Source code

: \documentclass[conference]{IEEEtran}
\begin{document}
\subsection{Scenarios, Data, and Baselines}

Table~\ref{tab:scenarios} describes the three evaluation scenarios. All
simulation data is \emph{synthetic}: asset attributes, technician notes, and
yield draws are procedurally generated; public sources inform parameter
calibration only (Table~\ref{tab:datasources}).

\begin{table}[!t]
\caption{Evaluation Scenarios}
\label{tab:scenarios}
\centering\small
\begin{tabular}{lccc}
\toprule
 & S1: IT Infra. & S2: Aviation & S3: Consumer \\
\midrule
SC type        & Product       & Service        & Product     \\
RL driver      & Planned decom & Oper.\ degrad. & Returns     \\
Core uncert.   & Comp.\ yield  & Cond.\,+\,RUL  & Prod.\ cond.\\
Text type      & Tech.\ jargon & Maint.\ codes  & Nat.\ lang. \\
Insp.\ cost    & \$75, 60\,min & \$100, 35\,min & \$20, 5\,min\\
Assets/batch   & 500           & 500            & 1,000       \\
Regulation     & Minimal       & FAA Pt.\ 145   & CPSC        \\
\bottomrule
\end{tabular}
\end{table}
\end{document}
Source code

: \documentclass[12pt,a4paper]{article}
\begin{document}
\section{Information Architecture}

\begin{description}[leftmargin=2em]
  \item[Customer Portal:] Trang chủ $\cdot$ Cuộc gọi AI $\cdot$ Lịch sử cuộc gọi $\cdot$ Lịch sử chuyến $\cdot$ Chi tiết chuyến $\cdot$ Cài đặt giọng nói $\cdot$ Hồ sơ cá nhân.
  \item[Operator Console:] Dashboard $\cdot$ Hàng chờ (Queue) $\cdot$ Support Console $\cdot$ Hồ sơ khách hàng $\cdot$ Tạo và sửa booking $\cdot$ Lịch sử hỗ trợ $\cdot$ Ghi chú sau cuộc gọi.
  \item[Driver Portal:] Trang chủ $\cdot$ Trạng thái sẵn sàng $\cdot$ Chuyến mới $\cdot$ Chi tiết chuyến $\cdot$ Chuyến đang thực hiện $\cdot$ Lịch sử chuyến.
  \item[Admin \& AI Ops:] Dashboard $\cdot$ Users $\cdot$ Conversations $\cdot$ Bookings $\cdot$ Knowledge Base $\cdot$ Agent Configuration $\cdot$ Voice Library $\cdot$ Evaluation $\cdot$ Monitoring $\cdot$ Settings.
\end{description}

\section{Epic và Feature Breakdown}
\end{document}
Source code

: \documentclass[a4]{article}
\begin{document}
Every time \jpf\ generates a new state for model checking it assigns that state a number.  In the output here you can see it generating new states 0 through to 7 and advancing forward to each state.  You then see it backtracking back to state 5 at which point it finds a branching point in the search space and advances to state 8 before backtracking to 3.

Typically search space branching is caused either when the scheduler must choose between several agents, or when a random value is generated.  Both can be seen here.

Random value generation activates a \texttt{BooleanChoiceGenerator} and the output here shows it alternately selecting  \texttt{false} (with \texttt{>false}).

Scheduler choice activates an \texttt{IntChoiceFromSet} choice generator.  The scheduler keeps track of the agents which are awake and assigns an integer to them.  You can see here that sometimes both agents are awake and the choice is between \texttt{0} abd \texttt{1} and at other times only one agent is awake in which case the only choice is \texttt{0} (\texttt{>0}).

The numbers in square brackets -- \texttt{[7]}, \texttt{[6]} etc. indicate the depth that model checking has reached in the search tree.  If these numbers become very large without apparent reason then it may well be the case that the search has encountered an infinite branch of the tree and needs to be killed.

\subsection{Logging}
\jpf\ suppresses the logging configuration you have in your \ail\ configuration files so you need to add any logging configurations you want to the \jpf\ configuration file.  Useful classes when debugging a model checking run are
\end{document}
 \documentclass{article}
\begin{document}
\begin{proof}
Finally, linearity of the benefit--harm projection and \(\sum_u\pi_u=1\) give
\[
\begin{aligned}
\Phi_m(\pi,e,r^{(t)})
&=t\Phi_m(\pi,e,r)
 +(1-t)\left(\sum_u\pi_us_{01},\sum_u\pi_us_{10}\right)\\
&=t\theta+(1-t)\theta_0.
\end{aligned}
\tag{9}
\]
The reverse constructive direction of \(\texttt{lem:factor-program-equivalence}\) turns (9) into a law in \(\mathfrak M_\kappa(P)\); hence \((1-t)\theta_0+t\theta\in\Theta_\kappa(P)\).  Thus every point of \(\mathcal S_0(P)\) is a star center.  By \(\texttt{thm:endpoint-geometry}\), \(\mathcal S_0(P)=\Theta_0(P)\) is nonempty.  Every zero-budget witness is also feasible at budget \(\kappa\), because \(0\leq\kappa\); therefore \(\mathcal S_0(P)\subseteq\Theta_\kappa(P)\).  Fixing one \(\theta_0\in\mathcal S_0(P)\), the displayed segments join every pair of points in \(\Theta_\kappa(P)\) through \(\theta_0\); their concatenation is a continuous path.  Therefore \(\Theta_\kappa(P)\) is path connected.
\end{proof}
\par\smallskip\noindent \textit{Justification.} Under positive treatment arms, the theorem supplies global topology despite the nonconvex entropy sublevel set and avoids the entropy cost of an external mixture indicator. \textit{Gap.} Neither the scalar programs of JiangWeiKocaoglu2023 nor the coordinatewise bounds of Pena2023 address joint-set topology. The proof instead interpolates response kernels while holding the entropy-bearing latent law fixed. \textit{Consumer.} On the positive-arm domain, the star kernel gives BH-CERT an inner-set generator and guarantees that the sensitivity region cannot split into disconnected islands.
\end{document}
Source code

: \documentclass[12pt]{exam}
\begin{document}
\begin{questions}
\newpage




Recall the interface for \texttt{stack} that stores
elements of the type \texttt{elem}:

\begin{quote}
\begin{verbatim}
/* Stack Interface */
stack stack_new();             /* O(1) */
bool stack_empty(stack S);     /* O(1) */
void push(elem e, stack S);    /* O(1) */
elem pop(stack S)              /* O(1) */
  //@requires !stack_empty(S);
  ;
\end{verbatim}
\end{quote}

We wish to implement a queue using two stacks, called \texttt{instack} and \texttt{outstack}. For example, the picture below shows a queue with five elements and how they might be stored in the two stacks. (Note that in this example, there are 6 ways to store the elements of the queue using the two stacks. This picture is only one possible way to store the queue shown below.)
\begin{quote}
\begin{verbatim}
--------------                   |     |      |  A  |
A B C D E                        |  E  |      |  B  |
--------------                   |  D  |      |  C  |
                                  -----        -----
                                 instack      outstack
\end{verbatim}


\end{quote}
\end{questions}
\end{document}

What you should do — When you answer, repeat every record exactly, omitting nothing.

Result below —
Source code

: \documentclass[conference]{IEEEtran}
\begin{document}
\subsection{Scenarios, Data, and Baselines}

Table~\ref{tab:scenarios} describes the three evaluation scenarios. All
simulation data is \emph{synthetic}: asset attributes, technician notes, and
yield draws are procedurally generated; public sources inform parameter
calibration only (Table~\ref{tab:datasources}).

\begin{table}[!t]
\caption{Evaluation Scenarios}
\label{tab:scenarios}
\centering\small
\begin{tabular}{lccc}
\toprule
 & S1: IT Infra. & S2: Aviation & S3: Consumer \\
\midrule
SC type        & Product       & Service        & Product     \\
RL driver      & Planned decom & Oper.\ degrad. & Returns     \\
Core uncert.   & Comp.\ yield  & Cond.\,+\,RUL  & Prod.\ cond.\\
Text type      & Tech.\ jargon & Maint.\ codes  & Nat.\ lang. \\
Insp.\ cost    & \$75, 60\,min & \$100, 35\,min & \$20, 5\,min\\
Assets/batch   & 500           & 500            & 1,000       \\
Regulation     & Minimal       & FAA Pt.\ 145   & CPSC        \\
\bottomrule
\end{tabular}
\end{table}
\end{document}
Source code

: \documentclass[12pt,a4paper]{article}
\begin{document}
\section{Information Architecture}

\begin{description}[leftmargin=2em]
  \item[Customer Portal:] Trang chủ $\cdot$ Cuộc gọi AI $\cdot$ Lịch sử cuộc gọi $\cdot$ Lịch sử chuyến $\cdot$ Chi tiết chuyến $\cdot$ Cài đặt giọng nói $\cdot$ Hồ sơ cá nhân.
  \item[Operator Console:] Dashboard $\cdot$ Hàng chờ (Queue) $\cdot$ Support Console $\cdot$ Hồ sơ khách hàng $\cdot$ Tạo và sửa booking $\cdot$ Lịch sử hỗ trợ $\cdot$ Ghi chú sau cuộc gọi.
  \item[Driver Portal:] Trang chủ $\cdot$ Trạng thái sẵn sàng $\cdot$ Chuyến mới $\cdot$ Chi tiết chuyến $\cdot$ Chuyến đang thực hiện $\cdot$ Lịch sử chuyến.
  \item[Admin \& AI Ops:] Dashboard $\cdot$ Users $\cdot$ Conversations $\cdot$ Bookings $\cdot$ Knowledge Base $\cdot$ Agent Configuration $\cdot$ Voice Library $\cdot$ Evaluation $\cdot$ Monitoring $\cdot$ Settings.
\end{description}

\section{Epic và Feature Breakdown}
\end{document}
Source code

: \documentclass[a4]{article}
\begin{document}
Every time \jpf\ generates a new state for model checking it assigns that state a number.  In the output here you can see it generating new states 0 through to 7 and advancing forward to each state.  You then see it backtracking back to state 5 at which point it finds a branching point in the search space and advances to state 8 before backtracking to 3.

Typically search space branching is caused either when the scheduler must choose between several agents, or when a random value is generated.  Both can be seen here.

Random value generation activates a \texttt{BooleanChoiceGenerator} and the output here shows it alternately selecting  \texttt{false} (with \texttt{>false}).

Scheduler choice activates an \texttt{IntChoiceFromSet} choice generator.  The scheduler keeps track of the agents which are awake and assigns an integer to them.  You can see here that sometimes both agents are awake and the choice is between \texttt{0} abd \texttt{1} and at other times only one agent is awake in which case the only choice is \texttt{0} (\texttt{>0}).

The numbers in square brackets -- \texttt{[7]}, \texttt{[6]} etc. indicate the depth that model checking has reached in the search tree.  If these numbers become very large without apparent reason then it may well be the case that the search has encountered an infinite branch of the tree and needs to be killed.

\subsection{Logging}
\jpf\ suppresses the logging configuration you have in your \ail\ configuration files so you need to add any logging configurations you want to the \jpf\ configuration file.  Useful classes when debugging a model checking run are
\end{document}
 \documentclass{article}
\begin{document}
\begin{proof}
Finally, linearity of the benefit--harm projection and \(\sum_u\pi_u=1\) give
\[
\begin{aligned}
\Phi_m(\pi,e,r^{(t)})
&=t\Phi_m(\pi,e,r)
 +(1-t)\left(\sum_u\pi_us_{01},\sum_u\pi_us_{10}\right)\\
&=t\theta+(1-t)\theta_0.
\end{aligned}
\tag{9}
\]
The reverse constructive direction of \(\texttt{lem:factor-program-equivalence}\) turns (9) into a law in \(\mathfrak M_\kappa(P)\); hence \((1-t)\theta_0+t\theta\in\Theta_\kappa(P)\).  Thus every point of \(\mathcal S_0(P)\) is a star center.  By \(\texttt{thm:endpoint-geometry}\), \(\mathcal S_0(P)=\Theta_0(P)\) is nonempty.  Every zero-budget witness is also feasible at budget \(\kappa\), because \(0\leq\kappa\); therefore \(\mathcal S_0(P)\subseteq\Theta_\kappa(P)\).  Fixing one \(\theta_0\in\mathcal S_0(P)\), the displayed segments join every pair of points in \(\Theta_\kappa(P)\) through \(\theta_0\); their concatenation is a continuous path.  Therefore \(\Theta_\kappa(P)\) is path connected.
\end{proof}
\par\smallskip\noindent \textit{Justification.} Under positive treatment arms, the theorem supplies global topology despite the nonconvex entropy sublevel set and avoids the entropy cost of an external mixture indicator. \textit{Gap.} Neither the scalar programs of JiangWeiKocaoglu2023 nor the coordinatewise bounds of Pena2023 address joint-set topology. The proof instead interpolates response kernels while holding the entropy-bearing latent law fixed. \textit{Consumer.} On the positive-arm domain, the star kernel gives BH-CERT an inner-set generator and guarantees that the sensitivity region cannot split into disconnected islands.
\end{document}
Source code

: \documentclass[12pt]{exam}
\begin{document}
\begin{questions}
\newpage




Recall the interface for \texttt{stack} that stores
elements of the type \texttt{elem}:

\begin{quote}
\begin{verbatim}
/* Stack Interface */
stack stack_new();             /* O(1) */
bool stack_empty(stack S);     /* O(1) */
void push(elem e, stack S);    /* O(1) */
elem pop(stack S)              /* O(1) */
  //@requires !stack_empty(S);
  ;
\end{verbatim}
\end{quote}

We wish to implement a queue using two stacks, called \texttt{instack} and \texttt{outstack}. For example, the picture below shows a queue with five elements and how they might be stored in the two stacks. (Note that in this example, there are 6 ways to store the elements of the queue using the two stacks. This picture is only one possible way to store the queue shown below.)
\begin{quote}
\begin{verbatim}
--------------                   |     |      |  A  |
A B C D E                        |  E  |      |  B  |
--------------                   |  D  |      |  C  |
                                  -----        -----
                                 instack      outstack
\end{verbatim}


\end{quote}
\end{questions}
\end{document}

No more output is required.